§ PROMPT
Lines that include the string "changes" are the ones to copy from the entries below.

(Records from a data source)
---*---

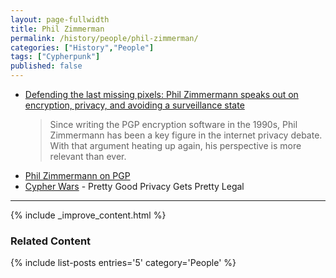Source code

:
 ```yaml
---
layout: page-fullwidth
title: Phil Zimmerman
permalink: /history/people/phil-zimmerman/
categories: ["History","People"]
tags: ["Cypherpunk"]
published: false
---
```


* [Defending the last missing pixels: Phil Zimmermann speaks out on encryption, privacy, and avoiding a surveillance state](https://www.techrepublic.com/article/defending-the-last-missing-pixels-phil-zimmermann/)
  >Since writing the PGP encryption software in the 1990s, Phil Zimmermann has been a key figure in the internet privacy debate. With that argument heating up again, his perspective is more relevant than ever.
* [Phil Zimmermann on PGP](https://philzimmermann.com/EN/essays/index.html)
* [Cypher Wars](https://www.wired.com/1994/11/cypher-wars/) - Pretty Good Privacy Gets Pretty Legal

---

{% include _improve_content.html %}
### Related Content

{% include list-posts entries='5'  category='People' %}
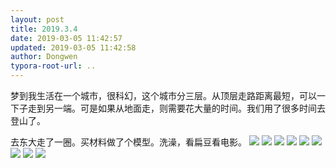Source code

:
 ```yaml
---
layout: post
title: 2019.3.4
date: 2019-03-05 11:42:57
updated: 2019-03-05 11:42:58
author: Dongwen
typora-root-url: ..
---
```




梦到我生活在一个城市，很科幻，这个城市分三层。从顶层走路距离最短，可以一下子走到另一端。可是如果从地面走，则需要花大量的时间。我们用了很多时间去登山了。

去东大走了一圈。买材料做了个模型。洗澡，看扁豆看电影。         ![](/img/in-post/x58607372.jpg)
![](/img/in-post/x58607334.jpg)
![](/img/in-post/x58607329.jpg)
![](/img/in-post/x58607350.jpg)
![](/img/in-post/x58607360.jpg)
![](/img/in-post/x58607418.jpg)
![](/img/in-post/x58607408.jpg)
![](/img/in-post/x58607351.jpg)
![](/img/in-post/x58607341.jpg)
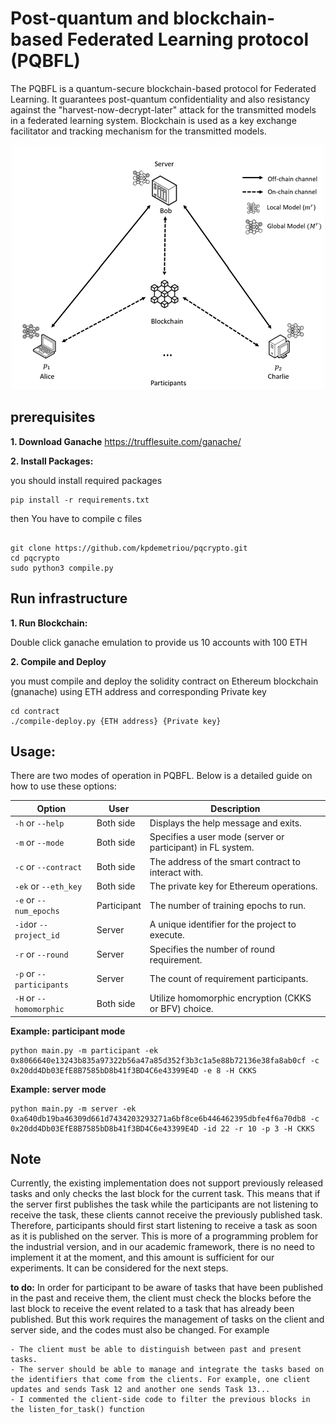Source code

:
#  Post-quantum and blockchain-based Federated Learning protocol (PQBFL)
 The PQBFL is a quantum-secure blockchain-based protocol for Federated Learning. It guarantees post-quantum confidentiality and also resistancy against the "harvest-now-decrypt-later" attack for the transmitted models in a federated learning system. Blockchain is used as a key exchange facilitator and tracking mechanism for the transmitted models.  

<center>

![system_model.png](./system_model.png)

</center>


## prerequisites

**1. Download  Ganache** https://trufflesuite.com/ganache/

<!--
**2. you have to install IPFS CLI (kubo) from here:** https://docs.ipfs.tech/how-to/kubo-basic-cli/#install-kubo

**2. Enable "Libp2pStreamMounting" in IPFS:**
In CLI:
```
ipfs config --json Experimental.Libp2pStreamMounting true
```
-->


**2. Install Packages:**

you should install required packages

```
pip install -r requirements.txt
```

then You have to compile c files


```

git clone https://github.com/kpdemetriou/pqcrypto.git
cd pqcrypto
sudo python3 compile.py

```


## Run infrastructure
<!--
**1. Run IPFS cli:**

```
ipfs daemon
```
-->
**1. Run Blockchain:** 

Double click ganache emulation to provide us 10 accounts with 100 ETH

**2. Compile and Deploy**

you must compile and deploy the solidity contract on Ethereum blockchain (gnanache) using ETH address and corresponding Private key

```
cd contract
./compile-deploy.py {ETH address} {Private key}
```

## Usage:

There are two modes of operation in PQBFL. Below is a detailed guide on how to use these options:


| Option                   | User        | Description                                                 |
|--------------------------|-------------|-------------------------------------------------------------|
| `-h` or `--help`         | Both side   | Displays the help message and exits.                        |
| `-m` or `--mode`         | Both side   | Specifies a user mode (server or participant) in FL system. |
| `-c` or `--contract`     | Both side   | The address of the smart contract to interact with.         |
| `-ek` or `--eth_key`     | Both side   | The private key for Ethereum operations.                    |
| `-e` or `--num_epochs`   | Participant | The number of training epochs to run.                       | 
| `-id`or `--project_id`   | Server      | A unique identifier for the project to execute.             | 
| `-r` or `--round`        | Server      | Specifies the number of round requirement.                  |
| `-p` or `--participants` | Server      | The count of requirement participants.                      |
| `-H` or `--homomorphic`  | Both side   | Utilize homomorphic encryption (CKKS or BFV) choice.        |


**Example: participant mode**

```
python main.py -m participant -ek 0x8066640e13243b835a97322b56a47a85d352f3b3c1a5e88b72136e38fa8ab0cf -c 0x20dd4Db03EfE8B7585bD8b41f3BD4C6e43399E4D -e 8 -H CKKS
```

**Example: server mode**

```
python main.py -m server -ek 0xa640db19ba46309d661d7434203293271a6bf8ce6b446462395dbfe4f6a70db8 -c 0x20dd4Db03EfE8B7585bD8b41f3BD4C6e43399E4D -id 22 -r 10 -p 3 -H CKKS
```

## Note
Currently, the existing implementation does not support previously released tasks and only checks the last block for the current task. This means that if the server first publishes the task while the participants are not listening to receive the task, these clients cannot receive the previously published task. Therefore, participants should first start listening to receive a task as soon as it is published on the server. This is more of a programming problem for the industrial version, and in our academic framework, there is no need to implement it at the moment, and this amount is sufficient for our experiments. It can be considered for the next steps.


**to do:**
In order for participant to be aware of tasks that have been published in the past and receive them, the client must check the blocks before the last block to receive the event related to a task that has already been published. But this work requires the management of tasks on the client and server side, and the codes must also be changed. For example

    - The client must be able to distinguish between past and present tasks.
    - The server should be able to manage and integrate the tasks based on the identifiers that come from the clients. For example, one client updates and sends Task 12 and another one sends Task 13...
    - I commented the client-side code to filter the previous blocks in the listen_for_task() function

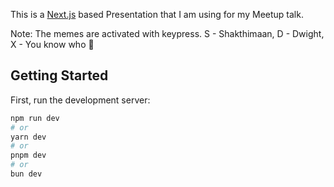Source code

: This is a [Next.js](https://nextjs.org/) based Presentation that I am using for my Meetup talk.

Note: The memes are activated with keypress. S - Shakthimaan, D - Dwight, X - You know who 🤭

## Getting Started

First, run the development server:

```bash
npm run dev
# or
yarn dev
# or
pnpm dev
# or
bun dev
```

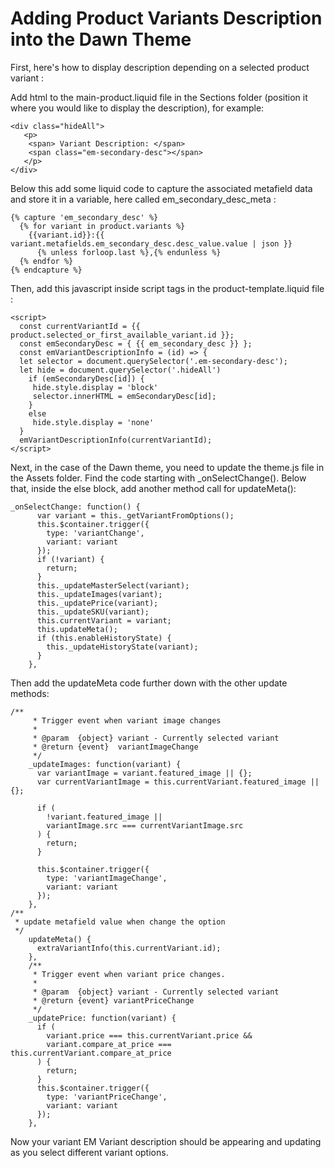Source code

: # Adding Product Variants Description into the Dawn Theme

First, here's how to display description depending on a selected product variant :

Add html to the main-product.liquid file in the Sections folder (position it where you would like to display the description), for example: 

```
<div class="hideAll">
   <p>
    <span> Variant Description: </span>
    <span class="em-secondary-desc"></span>
   </p>
</div>
```
Below this add some liquid code to capture the associated metafield data and store it in a variable, here called em_secondary_desc_meta :

```
{% capture 'em_secondary_desc' %}
  {% for variant in product.variants %}
    {{variant.id}}:{{ variant.metafields.em_secondary_desc.desc_value.value | json }}
      {% unless forloop.last %},{% endunless %}
  {% endfor %}
{% endcapture %}
```

Then, add this javascript inside script tags in the product-template.liquid file :

```
<script>
  const currentVariantId = {{ product.selected_or_first_available_variant.id }};
  const emSecondaryDesc = { {{ em_secondary_desc }} };
  const emVariantDescriptionInfo = (id) => {
  let selector = document.querySelector('.em-secondary-desc');
  let hide = document.querySelector('.hideAll')
    if (emSecondaryDesc[id]) {
     hide.style.display = 'block'
     selector.innerHTML = emSecondaryDesc[id];
    }
    else
     hide.style.display = 'none'
  }
  emVariantDescriptionInfo(currentVariantId);
</script>

```

Next, in the case of the Dawn theme, you need to update the theme.js file in the Assets folder. Find the code starting with _onSelectChange(). Below that, inside the else block, add another method call for updateMeta():

```
_onSelectChange: function() {
      var variant = this._getVariantFromOptions();
      this.$container.trigger({
        type: 'variantChange',
        variant: variant
      });
      if (!variant) {
        return;
      }
      this._updateMasterSelect(variant);
      this._updateImages(variant);
      this._updatePrice(variant);
      this._updateSKU(variant);
      this.currentVariant = variant;
      this.updateMeta();
      if (this.enableHistoryState) {
        this._updateHistoryState(variant);
      }
    },
```

Then add the updateMeta code further down with the other update methods:

```
/**
     * Trigger event when variant image changes
     *
     * @param  {object} variant - Currently selected variant
     * @return {event}  variantImageChange
     */
    _updateImages: function(variant) {
      var variantImage = variant.featured_image || {};
      var currentVariantImage = this.currentVariant.featured_image || {};

      if (
        !variant.featured_image ||
        variantImage.src === currentVariantImage.src
      ) {
        return;
      }

      this.$container.trigger({
        type: 'variantImageChange',
        variant: variant
      });
    },
/**
 * update metafield value when change the option
 */
    updateMeta() {
      extraVariantInfo(this.currentVariant.id);
    },
    /**
     * Trigger event when variant price changes.
     *
     * @param  {object} variant - Currently selected variant
     * @return {event} variantPriceChange
     */
    _updatePrice: function(variant) {
      if (
        variant.price === this.currentVariant.price &&
        variant.compare_at_price === this.currentVariant.compare_at_price
      ) {
        return;
      }
      this.$container.trigger({
        type: 'variantPriceChange',
        variant: variant
      });
    },
```

Now your variant EM Variant description should be appearing and updating as you select different variant options.

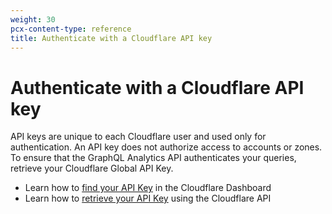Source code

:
 ```yaml
---
weight: 30
pcx-content-type: reference
title: Authenticate with a Cloudflare API key
---
```


# Authenticate with a Cloudflare API key

API keys are unique to each Cloudflare user and used only for authentication. An API key does not authorize access to accounts or zones. To ensure that the GraphQL Analytics API authenticates your queries, retrieve your Cloudflare Global API Key.

- Learn how to [find your API Key](https://support.cloudflare.com/hc/articles/200167836) in the Cloudflare Dashboard
- Learn how to [retrieve your API Key](https://api.cloudflare.com/#getting-started-requests) using the Cloudflare API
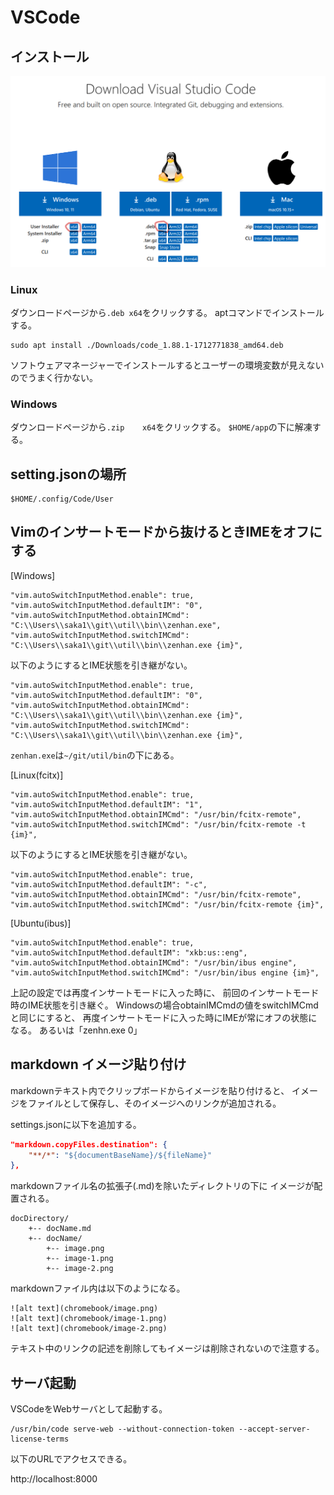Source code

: # VSCode

## インストール

![alt text](vscode/image.png)

### Linux

ダウンロードページから`.deb x64`をクリックする。
aptコマンドでインストールする。

```
sudo apt install ./Downloads/code_1.88.1-1712771838_amd64.deb
```

ソフトウェアマネージャーでインストールするとユーザーの環境変数が見えないのでうまく行かない。

### Windows

ダウンロードページから`.zip	x64`をクリックする。
`$HOME/app`の下に解凍する。
## setting.jsonの場所

```
$HOME/.config/Code/User
```

## Vimのインサートモードから抜けるときIMEをオフにする

[Windows]
```
"vim.autoSwitchInputMethod.enable": true,
"vim.autoSwitchInputMethod.defaultIM": "0",
"vim.autoSwitchInputMethod.obtainIMCmd": "C:\\Users\\saka1\\git\\util\\bin\\zenhan.exe",
"vim.autoSwitchInputMethod.switchIMCmd": "C:\\Users\\saka1\\git\\util\\bin\\zenhan.exe {im}",
```
以下のようにするとIME状態を引き継がない。
```
"vim.autoSwitchInputMethod.enable": true,
"vim.autoSwitchInputMethod.defaultIM": "0",
"vim.autoSwitchInputMethod.obtainIMCmd": "C:\\Users\\saka1\\git\\util\\bin\\zenhan.exe {im}",
"vim.autoSwitchInputMethod.switchIMCmd": "C:\\Users\\saka1\\git\\util\\bin\\zenhan.exe {im}",
```
`zenhan.exe`は`~/git/util/bin`の下にある。

[Linux(fcitx)]
```
"vim.autoSwitchInputMethod.enable": true,
"vim.autoSwitchInputMethod.defaultIM": "1",
"vim.autoSwitchInputMethod.obtainIMCmd": "/usr/bin/fcitx-remote",
"vim.autoSwitchInputMethod.switchIMCmd": "/usr/bin/fcitx-remote -t {im}",
```
以下のようにするとIME状態を引き継がない。
```
"vim.autoSwitchInputMethod.enable": true,
"vim.autoSwitchInputMethod.defaultIM": "-c",
"vim.autoSwitchInputMethod.obtainIMCmd": "/usr/bin/fcitx-remote",
"vim.autoSwitchInputMethod.switchIMCmd": "/usr/bin/fcitx-remote {im}",
```
[Ubuntu(ibus)]
```
"vim.autoSwitchInputMethod.enable": true,
"vim.autoSwitchInputMethod.defaultIM": "xkb:us::eng",
"vim.autoSwitchInputMethod.obtainIMCmd": "/usr/bin/ibus engine",
"vim.autoSwitchInputMethod.switchIMCmd": "/usr/bin/ibus engine {im}",
```

上記の設定では再度インサートモードに入った時に、
前回のインサートモード時のIME状態を引き継ぐ。
Windowsの場合obtainIMCmdの値をswitchIMCmdと同じにすると、
再度インサートモードに入った時にIMEが常にオフの状態になる。
あるいは「zenhn.exe 0」


## markdown イメージ貼り付け

markdownテキスト内でクリップボードからイメージを貼り付けると、
イメージをファイルとして保存し、そのイメージへのリンクが追加される。

settings.jsonに以下を追加する。

```json
"markdown.copyFiles.destination": {
    "**/*": "${documentBaseName}/${fileName}"
},
```

markdownファイル名の拡張子(.md)を除いたディレクトリの下に
イメージが配置される。


```
docDirectory/
    +-- docName.md
    +-- docName/
        +-- image.png
        +-- image-1.png
        +-- image-2.png
```

markdownファイル内は以下のようになる。

```
![alt text](chromebook/image.png)
![alt text](chromebook/image-1.png)
![alt text](chromebook/image-2.png)
```

テキスト中のリンクの記述を削除してもイメージは削除されないので注意する。

## サーバ起動

VSCodeをWebサーバとして起動する。

```
/usr/bin/code serve-web --without-connection-token --accept-server-license-terms
```

以下のURLでアクセスできる。

http://localhost:8000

---*---

§ SOLVED EXERCISE
     * Trigger event when variant image changes
     * Trigger event when variant price changes.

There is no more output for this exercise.